B&N Pummels Microsoft Patent Claims With Prior Art
itwbennett writes "As Slashdot readers will recall, Barnes & Noble is being particularly noisy about the patents Microsoft is leveraging against the Nook. Now the bookseller has filed a supplemental notice of prior art that contains a 43-page list of examples it believes counters Microsoft's claim that Nook violates five of Microsoft's patents. 'The list of prior art for the five patents that Microsoft claims the Nook infringes is very much a walk down memory lane,' says Brian Proffitt. 'The first group of prior art evidence presented by Barnes & Noble for U.S. Patent No. 5,778,372 alone lists 172 pieces of prior art' and 'made reference to a lot of technology and people from the early days of the public Internet... like Mosaic, the NCSA, and (I kid you not) the Arena web browser. The list was like old home week for the early World Wide Web.'"
This post is prior art to everything else in this discussion!
"When information is power, privacy is freedom" - Jah-Wren Ryel
If it was this easy to beat them and the prior art was that apparent, why did everyone else bow down and pay to troll his toll?
I find it inconceivable that Microsoft's technologists did not know of this prior art. Since patent law requires that prior art be disclosed at the time the patent application is filed, and not doing so is a violation of law sometimes turned patent fraud, I think the DOJ should go after these rat bastards for these violations.
I have to wonder if because B&N are from a different field, where the BS of software patents isn't prevalent, that they're approaching this with a more reasoned perspective than traditional tech. companies do. That is, most software is pretty much the same fucking thing as 20 years ago, and letting people patent shit for tacking on the phrase "on the internet" or "on a tablet" is fucking ridiculous. Thus they have a huge laundry list of examples. Then again, it could be pure naiveté and a losing strategy, as judges are generally even more inept at making reasoned assessments of technology than the utterly incompetent and over-burdened patent clerks, and might do better with only a few examples.
Or perhaps this just stems from B&N not having the same paradoxical "we hate software patents because they hurt us but love them because they let us bully others" attitude of say Google or MS or Apple. Either way, fight the good fight B&N. You'll probably lose, but you're right.
Looks like they did their homework and so did their lawers. Even if they were not to win this is a HUGE way to attract customers to their hardware/online stores especially when they win. You couldn't get a more massive good will gesture then this especially before christmas shopping holiday.
by TheSpoom (715771) Uncaring Linux user here. I have nothing to add to this but please continue. *munches popcorn*
Come on Samsung, and Google. Patents were supposed to spur innovation, not squash competition. The system is broken.
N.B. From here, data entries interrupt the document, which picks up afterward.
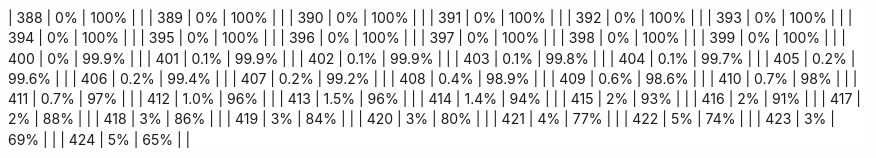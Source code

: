| 388 | 0% | 100% |  |
| 389 | 0% | 100% |  |
| 390 | 0% | 100% |  |
| 391 | 0% | 100% |  |
| 392 | 0% | 100% |  |
| 393 | 0% | 100% |  |
| 394 | 0% | 100% |  |
| 395 | 0% | 100% |  |
| 396 | 0% | 100% |  |
| 397 | 0% | 100% |  |
| 398 | 0% | 100% |  |
| 399 | 0% | 100% |  |
| 400 | 0% | 99.9% |  |
| 401 | 0.1% | 99.9% |  |
| 402 | 0.1% | 99.9% |  |
| 403 | 0.1% | 99.8% |  |
| 404 | 0.1% | 99.7% |  |
| 405 | 0.2% | 99.6% |  |
| 406 | 0.2% | 99.4% |  |
| 407 | 0.2% | 99.2% |  |
| 408 | 0.4% | 98.9% |  |
| 409 | 0.6% | 98.6% |  |
| 410 | 0.7% | 98% |  |
| 411 | 0.7% | 97% |  |
| 412 | 1.0% | 96% |  |
| 413 | 1.5% | 96% |  |
| 414 | 1.4% | 94% |  |
| 415 | 2% | 93% |  |
| 416 | 2% | 91% |  |
| 417 | 2% | 88% |  |
| 418 | 3% | 86% |  |
| 419 | 3% | 84% |  |
| 420 | 3% | 80% |  |
| 421 | 4% | 77% |  |
| 422 | 5% | 74% |  |
| 423 | 3% | 69% |  |
| 424 | 5% | 65% |  |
This will sound dumb, but what about the other companies that cut deals with MS? Can they back out of it and sue MS? It would be interesting to see law suits started against MS again, but this time, make it in multiple nations.
I prefer the "u" in honour as it seems to be missing these days.
My guess is: Many patent disputes are settled with cross licensing deals. "Let me use your pantents and you can use mine." B&N is not a tech company so they don't have many chips to bring to this game. This gives them a stronger incentive to fight the patents.
With news from opera that they have duplicated the faster than light neutrinos does that mean that future art is now as valid a defense as prior art?
"That's the way to do it" - Punch
So, yes, everything listed by B&N is prior art, but it's not necessarily all art that anticipates Microsoft's patents, or even necessarily renders them obvious. This is merely a list of prior art generated by a keyword search... B&N hasn't yet said which piece or pieces of art, alone or in combination, teach or suggest each element of the claims. In fact, they explicitly note that some of the references Moreover, while the prior art references listed below are categorized by patent-in-suit, the references listed relate "to the general knowledge".
Basically, it's a bit premature to claim that the list counters the patents. It may, once they've been mapped to the claims, but until then, it's just a list of art.
All the other tech companies are used to dealing with Microsoft itself as partner, either for a product or in commitee. B&N probably has no relationship with MS other then as an end customer of Windows. Now that alone is enough to fuel a bitter hatred.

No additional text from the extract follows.